Dem kann bis zu einem gewissen Grad auch David Jakobs zustimmen. Sie wählt für sich das Pronomen "sie" und ist in der deutschen "Queer Eye"-Staffel die krass tätowierte, herzig sprechende Haar- und Beauty-Expertin: "Viele queere Menschen haben so für ihre Rechte gekämpft und stehen tagtäglich immer noch so für ihr Sein ein, dass sie vielleicht deshalb ein anderes Selbstbewusstsein haben, auch in Bezug auf ihr Auftreten. Und das versprühen wir gerne", sagt sie.
Das Ansehen von "Queer Eye Germany" kann durchaus gute Laune machen. Es gibt in der Serie sehr viele Gruppenumarmungen, Erleichterungsseufzer und aufgeregte "Erkennst du dich im Spiegel noch wieder?"-Momente. "Wir sind wie der Regenbogen, wir bringen Farbe, Freude und sparkle in die graue Welt unserer mentees", sagt Ayan Yuruk - damit meint er die Menschen, die in der Serie ihr optisches und mentales Makeover erhalten.
Bemerkenswert ist die Wandlung des Formats.
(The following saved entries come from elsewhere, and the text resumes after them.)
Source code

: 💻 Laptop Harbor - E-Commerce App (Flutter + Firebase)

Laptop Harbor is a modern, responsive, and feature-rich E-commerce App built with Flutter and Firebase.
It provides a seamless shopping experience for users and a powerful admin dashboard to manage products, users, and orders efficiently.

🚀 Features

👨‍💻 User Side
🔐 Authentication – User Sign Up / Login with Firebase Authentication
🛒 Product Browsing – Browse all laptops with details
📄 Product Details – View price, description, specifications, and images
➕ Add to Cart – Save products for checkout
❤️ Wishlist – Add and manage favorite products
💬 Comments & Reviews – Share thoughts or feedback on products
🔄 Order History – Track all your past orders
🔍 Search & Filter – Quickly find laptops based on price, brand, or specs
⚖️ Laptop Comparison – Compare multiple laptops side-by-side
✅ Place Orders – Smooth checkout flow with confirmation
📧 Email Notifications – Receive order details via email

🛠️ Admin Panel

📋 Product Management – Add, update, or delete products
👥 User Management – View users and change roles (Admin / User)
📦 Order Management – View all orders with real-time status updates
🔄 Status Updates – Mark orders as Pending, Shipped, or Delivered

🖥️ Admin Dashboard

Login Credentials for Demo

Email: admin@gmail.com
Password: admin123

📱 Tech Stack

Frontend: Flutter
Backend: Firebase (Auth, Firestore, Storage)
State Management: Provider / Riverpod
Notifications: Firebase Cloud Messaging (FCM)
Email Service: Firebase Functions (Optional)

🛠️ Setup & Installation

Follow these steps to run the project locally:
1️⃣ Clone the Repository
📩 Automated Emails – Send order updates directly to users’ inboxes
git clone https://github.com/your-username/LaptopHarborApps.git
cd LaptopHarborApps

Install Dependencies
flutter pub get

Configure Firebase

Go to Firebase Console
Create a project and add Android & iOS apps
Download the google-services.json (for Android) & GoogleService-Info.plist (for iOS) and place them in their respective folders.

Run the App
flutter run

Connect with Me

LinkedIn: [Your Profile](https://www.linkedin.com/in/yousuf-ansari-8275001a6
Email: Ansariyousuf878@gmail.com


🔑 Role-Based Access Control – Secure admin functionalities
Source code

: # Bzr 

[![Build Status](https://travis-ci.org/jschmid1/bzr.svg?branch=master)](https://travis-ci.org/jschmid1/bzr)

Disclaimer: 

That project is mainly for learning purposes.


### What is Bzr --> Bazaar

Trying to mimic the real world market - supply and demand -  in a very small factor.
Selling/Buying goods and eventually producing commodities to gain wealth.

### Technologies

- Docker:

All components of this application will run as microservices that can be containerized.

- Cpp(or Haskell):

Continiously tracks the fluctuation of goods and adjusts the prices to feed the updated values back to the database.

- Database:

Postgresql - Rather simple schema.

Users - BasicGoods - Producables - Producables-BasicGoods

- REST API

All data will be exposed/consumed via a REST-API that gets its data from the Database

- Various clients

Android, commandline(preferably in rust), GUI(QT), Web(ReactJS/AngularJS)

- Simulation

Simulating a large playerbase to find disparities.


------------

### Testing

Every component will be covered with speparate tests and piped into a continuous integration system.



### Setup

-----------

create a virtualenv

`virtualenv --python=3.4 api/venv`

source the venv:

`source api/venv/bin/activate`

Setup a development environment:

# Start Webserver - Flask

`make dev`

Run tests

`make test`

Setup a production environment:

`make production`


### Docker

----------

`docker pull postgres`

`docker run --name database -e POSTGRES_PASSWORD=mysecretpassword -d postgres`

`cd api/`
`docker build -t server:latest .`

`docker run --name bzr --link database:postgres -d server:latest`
Es startete 2003 in den USA zunächst unter dem Titel "Queer Eye for the Straight Guy" und kümmerte sich anfangs tatsächlich nur um heterosexuelle Männer in verschiedenen Verwahrlosungsgraden. "Im Original waren die Fab Five noch eine Gruppe zickiger, gehässiger Schwuler, die Dinge sagten wie: Deine Wohnung ist ein Dreckstall, du siehst schlimm aus, wir wedeln hier mal mit unseren schwulen Zauberstäben herum, um dich in eine Hetero-Version unserer selbst zu verwandeln", sagt Professor Shaun Cole. Er schaut gern "Queer Eye" - und ergänzt: "In den neueren Staffeln scheint es um solche Stereotypen nicht mehr zu gehen, sondern um ein freundlicheres Feeling-Caring-Sharing, und um Plattitüden der zweiten Dekade des neuen Jahrtausends wie: Wir wollen dir helfen, dein Leben besser, voll und ganz zu leben."
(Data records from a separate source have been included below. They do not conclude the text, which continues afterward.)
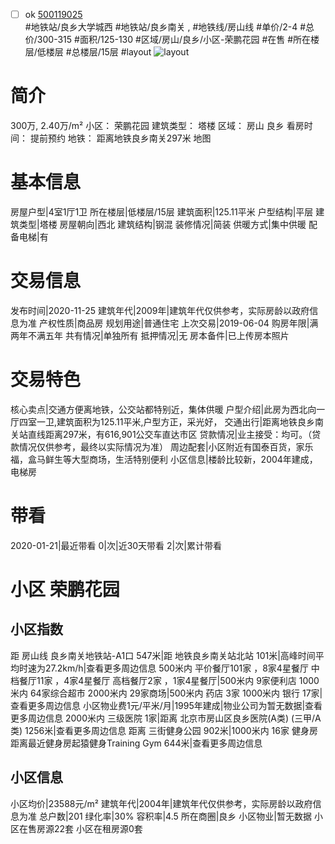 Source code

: - [ ] ok [500119025](https://bj.5i5j.com/ershoufang/500119025.html)  
 #地铁站/良乡大学城西 #地铁站/良乡南关 ,  #地铁线/房山线
#单价/2-4 #总价/300-315 #面积/125-130   #区域/房山/良乡/小区-荣鹏花园 #在售 #所在楼层/低楼层 #总楼层/15层 #layout 
![layout](http://image2.5i5j.com//group2/M00/CC/40/CgqJM133Kt6ALBFQAACxXLDWbBA789.jpg_P5.jpg) 
# 简介 
 300万,  2.40万/m² 
小区： 荣鹏花园
建筑类型： 塔楼
区域： 房山 良乡
看房时间： 提前预约
地铁： 距离地铁良乡南关297米 地图
# 基本信息 
 房屋户型|4室1厅1卫
所在楼层|低楼层/15层
建筑面积|125.11平米
户型结构|平层
建筑类型|塔楼
房屋朝向|西北
建筑结构|钢混
装修情况|简装
供暖方式|集中供暖
配备电梯|有
# 交易信息 
 发布时间|2020-11-25
建筑年代|2009年|建筑年代仅供参考，实际房龄以政府信息为准
产权性质|商品房
规划用途|普通住宅
上次交易|2019-06-04
购房年限|满两年不满五年
共有情况|单独所有
抵押情况|无
房本备件|已上传房本照片
# 交易特色 
 核心卖点|交通方便离地铁，公交站都特别近，集体供暖
户型介绍|此房为西北向一厅四室一卫,建筑面积为125.11平米,户型方正，采光好，
交通出行|距离地铁良乡南关站直线距离297米，有616,901公交车直达市区
贷款情况|业主接受：均可。（贷款情况仅供参考，最终以实际情况为准）
周边配套|小区附近有国泰百货，家乐福，盒马鲜生等大型商场，生活特别便利
小区信息|楼龄比较新，2004年建成，电梯房
# 带看 
 2020-01-21|最近带看	 0|次|近30天带看	 2|次|累计带看
# 小区 荣鹏花园
## 小区指数 
 距 房山线 良乡南关地铁站-A1口 547米|距 地铁良乡南关站北站 101米|高峰时间平均时速为27.2km/h|查看更多周边信息
500米内 平价餐厅101家 ，8家4星餐厅
中档餐厅11家 ，4家4星餐厅
高档餐厅2家 ，1家4星餐厅|500米内 9家便利店
1000米内 64家综合超市
2000米内 29家商场|500米内 药店 3家
1000米内 银行 17家|查看更多周边信息
小区物业费1元/平米/月|1995年建成|物业公司为暂无数据|查看更多周边信息
2000米内 三级医院 1家|距离 北京市房山区良乡医院(A类) (三甲/A类) 1256米|查看更多周边信息
距离 三街健身公园 902米|1000米内 16家 健身房
距离最近健身房起猿健身Training Gym 644米|查看更多周边信息
## 小区信息 
 小区均价|23588元/m²
建筑年代|2004年|建筑年代仅供参考，实际房龄以政府信息为准
总户数|201
绿化率|30%
容积率|4.5
所在商圈|良乡
小区物业|暂无数据
小区在售房源22套
小区在租房源0套
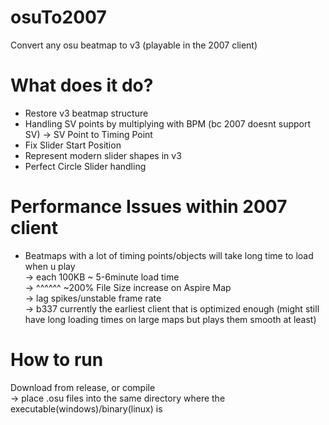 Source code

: # osuTo2007
Convert any osu beatmap to v3 (playable in the 2007 client)

# What does it do?
- Restore v3 beatmap structure
- Handling SV points by multiplying with BPM (bc 2007 doesnt support SV) -> SV Point to Timing Point
- Fix Slider Start Position
- Represent modern slider shapes in v3
- Perfect Circle Slider handling

# Performance Issues within 2007 client
- Beatmaps with a lot of timing points/objects will take long time to load when u play<br/>
  -> each 100KB ~ 5-6minute load time<br/>
  -> ^^^^^^ ~200% File Size increase on Aspire Map<br/>
  -> lag spikes/unstable frame rate<br/>
  -> b337 currently the earliest client that is optimized enough (might still have long loading times on large maps but plays them smooth at least)

# How to run
Download from release, or compile<br/>
-> place .osu files into the same directory where the executable(windows)/binary(linux) is<br/>

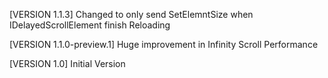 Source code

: [VERSION 1.1.3]
Changed to only send SetElemntSize when IDelayedScrollElement finish Reloading

[VERSION 1.1.0-preview.1]
Huge improvement in Infinity Scroll Performance

[VERSION 1.0]
Initial Version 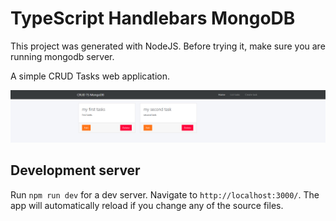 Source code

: # TypeScript Handlebars MongoDB

This project was generated with NodeJS. Before trying it, make sure you are running mongodb server.

A simple CRUD Tasks web application.

![TypeScript MongoDB](/src/public/images/typescript-mongodb.png)

## Development server

Run `npm run dev` for a dev server. Navigate to `http://localhost:3000/`. The app will automatically reload if you change any of the source files. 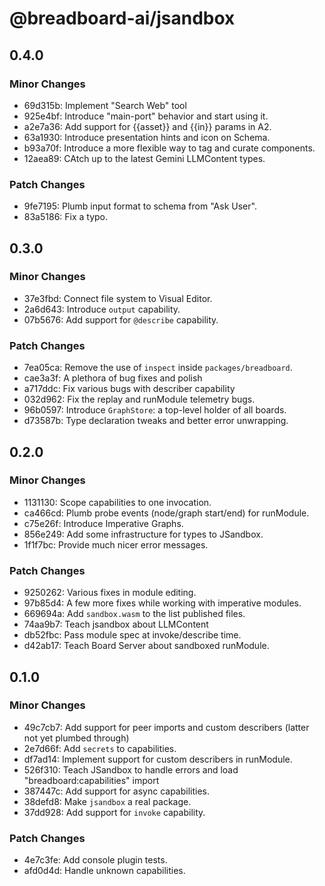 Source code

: # @breadboard-ai/jsandbox

## 0.4.0

### Minor Changes

- 69d315b: Implement "Search Web" tool
- 925e4bf: Introduce "main-port" behavior and start using it.
- a2e7a36: Add support for {{asset}} and {{in}} params in A2.
- 63a1930: Introduce presentation hints and icon on Schema.
- b93a70f: Introduce a more flexible way to tag and curate components.
- 12aea89: CAtch up to the latest Gemini LLMContent types.

### Patch Changes

- 9fe7195: Plumb input format to schema from "Ask User".
- 83a5186: Fix a typo.

## 0.3.0

### Minor Changes

- 37e3fbd: Connect file system to Visual Editor.
- 2a6d643: Introduce `output` capability.
- 07b5676: Add support for `@describe` capability.

### Patch Changes

- 7ea05ca: Remove the use of `inspect` inside `packages/breadboard`.
- cae3a3f: A plethora of bug fixes and polish
- a717ddc: Fix various bugs with describer capability
- 032d962: Fix the replay and runModule telemetry bugs.
- 96b0597: Introduce `GraphStore`: a top-level holder of all boards.
- d73587b: Type declaration tweaks and better error unwrapping.

## 0.2.0

### Minor Changes

- 1131130: Scope capabilities to one invocation.
- ca466cd: Plumb probe events (node/graph start/end) for runModule.
- c75e26f: Introduce Imperative Graphs.
- 856e249: Add some infrastructure for types to JSandbox.
- 1f1f7bc: Provide much nicer error messages.

### Patch Changes

- 9250262: Various fixes in module editing.
- 97b85d4: A few more fixes while working with imperative modules.
- 669694a: Add `sandbox.wasm` to the list published files.
- 74aa9b7: Teach jsandbox about LLMContent
- db52fbc: Pass module spec at invoke/describe time.
- d42ab17: Teach Board Server about sandboxed runModule.

## 0.1.0

### Minor Changes

- 49c7cb7: Add support for peer imports and custom describers (latter not yet
  plumbed through)
- 2e7d66f: Add `secrets` to capabilities.
- df7ad14: Implement support for custom describers in runModule.
- 526f310: Teach JSandbox to handle errors and load "breadboard:capabilities"
  import
- 387447c: Add support for async capabilities.
- 38defd8: Make `jsandbox` a real package.
- 37dd928: Add support for `invoke` capability.

### Patch Changes

- 4e7c3fe: Add console plugin tests.
- afd0d4d: Handle unknown capabilities.
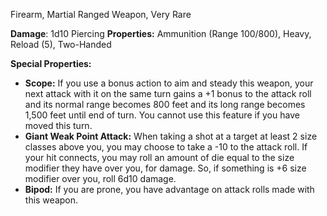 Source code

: Firearm, Martial Ranged Weapon, Very Rare

**Damage**: 1d10 Piercing
**Properties:** Ammunition (Range 100/800), Heavy, Reload (5), Two-Handed

**Special Properties:**
- **Scope:** If you use a bonus action to aim and steady this weapon, your next attack with it on the same turn gains a +1 bonus to the attack roll and its normal range becomes 800 feet and its long range becomes 1,500 feet until end of turn. You cannot use this feature if you have moved this turn. 
- **Giant Weak Point Attack:** When taking a shot at a target at least 2 size classes above you, you may choose to take a -10 to the attack roll. If your hit connects, you may roll an amount of die equal to the size modifier they have over you, for damage. So, if something is +6 size modifier over you, roll 6d10 damage.
- **Bipod:** If you are prone, you have advantage on attack rolls made with this weapon. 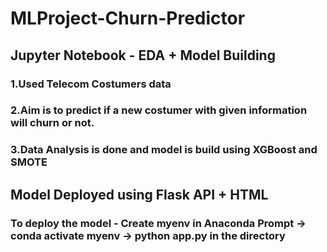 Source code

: # MLProject-Churn-Predictor
## Jupyter Notebook - EDA + Model Building
### 1.Used Telecom Costumers data
### 2.Aim is to predict if a new costumer with given information will churn or not.
### 3.Data Analysis is done and model is build using XGBoost and SMOTE
## Model Deployed using Flask API + HTML 
### To deploy the model - Create myenv in Anaconda Prompt -> conda activate myenv -> python app.py in the directory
Für solche Sätze ist bei "Queer Eye Germany" vor allem Leni Bolt zuständig. Sie ist Life-Coach, non-binär, trägt ihre Haare violett und sagt: "Ich helfe den Menschen, sich um ihr Inneres zu kümmern, das heißt um ihr Wohlbefinden, ja, um ihren Alltag wieder besser in den Griff zu bekommen." Das Aussehen und die Klamotten werden dabei eigentlich unwichtig, was zählt, ist die geistige Einstellung. Leni selbst sieht in ihren Outfits, die oft schlicht aus Jeansjacke, Strickpulli und Chucks bestehen, im Kreis der "Fab Five" fast am unqueersten aus. Herrliche Widersprüchlichkeiten!
Derweil werden die Wohnungen gewienert und ausstaffiert, bis sie aussehen wie aus dem Katalog eines beliebigen Möbelhauses im Shopping-Gürtel der Kleinstadt. Sie unterscheiden sich kaum von den Wohnungen, die in anderen Reality-Makeover-Formaten stolz als Ergebnis präsentiert werden. Ist an diesem halb postmodern-minimalistischen, halb dekoverliebten Style-Cocooning noch irgendetwas queer?
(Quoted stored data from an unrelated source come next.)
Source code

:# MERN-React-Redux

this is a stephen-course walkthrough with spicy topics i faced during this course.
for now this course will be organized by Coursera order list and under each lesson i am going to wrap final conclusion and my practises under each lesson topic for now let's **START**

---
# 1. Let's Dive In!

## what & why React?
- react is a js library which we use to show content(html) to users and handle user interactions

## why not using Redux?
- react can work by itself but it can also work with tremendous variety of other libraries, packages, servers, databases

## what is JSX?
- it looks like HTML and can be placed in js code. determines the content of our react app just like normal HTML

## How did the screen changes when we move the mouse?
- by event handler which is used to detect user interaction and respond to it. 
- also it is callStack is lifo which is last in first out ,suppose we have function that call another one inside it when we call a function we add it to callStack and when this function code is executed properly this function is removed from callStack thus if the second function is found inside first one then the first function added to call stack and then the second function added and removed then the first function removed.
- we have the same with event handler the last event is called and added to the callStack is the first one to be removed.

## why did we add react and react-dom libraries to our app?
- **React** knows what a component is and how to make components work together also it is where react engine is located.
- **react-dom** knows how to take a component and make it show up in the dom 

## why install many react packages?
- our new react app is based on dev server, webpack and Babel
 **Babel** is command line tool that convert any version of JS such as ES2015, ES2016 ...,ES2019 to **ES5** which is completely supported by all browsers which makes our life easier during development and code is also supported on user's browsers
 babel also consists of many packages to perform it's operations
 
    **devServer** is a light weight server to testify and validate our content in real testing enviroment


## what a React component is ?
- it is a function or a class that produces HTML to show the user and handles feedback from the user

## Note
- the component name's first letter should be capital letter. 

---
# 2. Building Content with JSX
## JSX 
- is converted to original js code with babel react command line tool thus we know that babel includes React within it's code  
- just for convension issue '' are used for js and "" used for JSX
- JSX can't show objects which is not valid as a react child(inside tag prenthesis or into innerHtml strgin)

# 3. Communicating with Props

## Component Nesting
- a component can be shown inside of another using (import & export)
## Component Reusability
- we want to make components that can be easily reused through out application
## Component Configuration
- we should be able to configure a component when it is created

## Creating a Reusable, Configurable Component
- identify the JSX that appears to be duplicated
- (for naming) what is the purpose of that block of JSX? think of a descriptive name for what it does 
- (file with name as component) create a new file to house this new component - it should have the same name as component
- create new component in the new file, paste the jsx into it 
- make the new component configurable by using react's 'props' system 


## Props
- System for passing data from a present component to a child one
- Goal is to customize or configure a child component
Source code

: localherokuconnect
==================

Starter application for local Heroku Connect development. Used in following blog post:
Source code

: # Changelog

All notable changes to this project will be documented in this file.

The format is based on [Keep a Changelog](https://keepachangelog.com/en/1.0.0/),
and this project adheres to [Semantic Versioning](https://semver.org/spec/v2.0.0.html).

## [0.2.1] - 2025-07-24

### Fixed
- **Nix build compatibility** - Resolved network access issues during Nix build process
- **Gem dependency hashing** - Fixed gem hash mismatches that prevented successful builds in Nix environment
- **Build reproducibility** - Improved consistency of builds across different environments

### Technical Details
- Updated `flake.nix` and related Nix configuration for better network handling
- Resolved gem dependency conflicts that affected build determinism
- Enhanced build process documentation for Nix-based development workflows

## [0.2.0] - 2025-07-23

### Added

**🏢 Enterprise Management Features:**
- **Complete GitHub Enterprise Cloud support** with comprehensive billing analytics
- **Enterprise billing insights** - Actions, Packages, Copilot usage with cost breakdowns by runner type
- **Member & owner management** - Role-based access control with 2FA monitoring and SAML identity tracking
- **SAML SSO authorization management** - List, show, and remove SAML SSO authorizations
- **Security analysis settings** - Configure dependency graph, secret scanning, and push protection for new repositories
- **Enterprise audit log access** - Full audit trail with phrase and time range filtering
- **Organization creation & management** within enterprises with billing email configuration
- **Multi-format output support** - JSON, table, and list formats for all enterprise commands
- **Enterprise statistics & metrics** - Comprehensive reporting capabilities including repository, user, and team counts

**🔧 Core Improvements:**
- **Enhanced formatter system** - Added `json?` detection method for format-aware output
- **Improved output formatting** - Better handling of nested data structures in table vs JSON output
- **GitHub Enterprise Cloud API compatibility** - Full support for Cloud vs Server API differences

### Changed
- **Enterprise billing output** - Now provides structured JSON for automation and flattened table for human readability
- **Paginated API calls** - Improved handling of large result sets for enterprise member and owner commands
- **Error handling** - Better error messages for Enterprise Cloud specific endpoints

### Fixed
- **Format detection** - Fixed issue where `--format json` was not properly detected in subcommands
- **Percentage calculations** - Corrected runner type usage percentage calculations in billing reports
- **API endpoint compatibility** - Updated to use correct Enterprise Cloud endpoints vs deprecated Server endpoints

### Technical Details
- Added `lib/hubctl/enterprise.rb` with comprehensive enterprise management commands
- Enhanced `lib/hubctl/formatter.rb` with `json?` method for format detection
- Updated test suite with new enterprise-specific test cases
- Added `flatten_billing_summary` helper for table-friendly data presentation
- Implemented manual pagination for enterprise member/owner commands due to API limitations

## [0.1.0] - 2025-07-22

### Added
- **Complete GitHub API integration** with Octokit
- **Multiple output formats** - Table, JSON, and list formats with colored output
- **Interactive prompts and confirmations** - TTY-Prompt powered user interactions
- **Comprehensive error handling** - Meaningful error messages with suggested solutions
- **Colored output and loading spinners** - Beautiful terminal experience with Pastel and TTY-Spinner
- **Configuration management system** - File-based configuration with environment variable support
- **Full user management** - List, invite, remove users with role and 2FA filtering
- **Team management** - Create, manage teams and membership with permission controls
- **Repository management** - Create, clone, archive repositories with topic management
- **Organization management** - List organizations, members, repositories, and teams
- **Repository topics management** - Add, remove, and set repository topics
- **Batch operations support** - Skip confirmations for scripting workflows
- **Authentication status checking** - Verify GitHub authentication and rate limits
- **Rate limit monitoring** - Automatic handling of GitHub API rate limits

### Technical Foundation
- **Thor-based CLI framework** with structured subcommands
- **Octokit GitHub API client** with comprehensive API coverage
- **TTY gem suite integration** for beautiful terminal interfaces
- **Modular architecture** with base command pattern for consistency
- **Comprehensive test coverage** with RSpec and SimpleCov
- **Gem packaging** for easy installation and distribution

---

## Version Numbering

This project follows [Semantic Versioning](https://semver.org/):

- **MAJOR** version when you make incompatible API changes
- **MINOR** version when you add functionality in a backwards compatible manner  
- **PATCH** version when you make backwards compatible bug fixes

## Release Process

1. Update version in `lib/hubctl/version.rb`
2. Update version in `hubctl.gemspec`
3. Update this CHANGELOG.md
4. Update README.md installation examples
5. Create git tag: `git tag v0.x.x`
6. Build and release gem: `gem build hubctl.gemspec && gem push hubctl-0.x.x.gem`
Der Autor und Dandy Quentin Crisp (1908 - 1999) gilt heute als große queere Ikone. Er wurde nicht zuletzt dafür berühmt, dass er im Look und Duktus einer affektierten britischen Granny sagte, all das Putzen und Wohnung-hübsch-Machen lohne sich doch gar nicht. Denn schon nach vier Jahren stagniere das Dreckwachstum, die Staubschichten in der Wohnung würden dann gar nicht mehr dicker. Igitt! Aber ja, auch solch ein krustiges Verständnis von Heimeligkeit kann Teil einer queeren Identität sein. Es wäre nur zu unappetitlich für Netflix.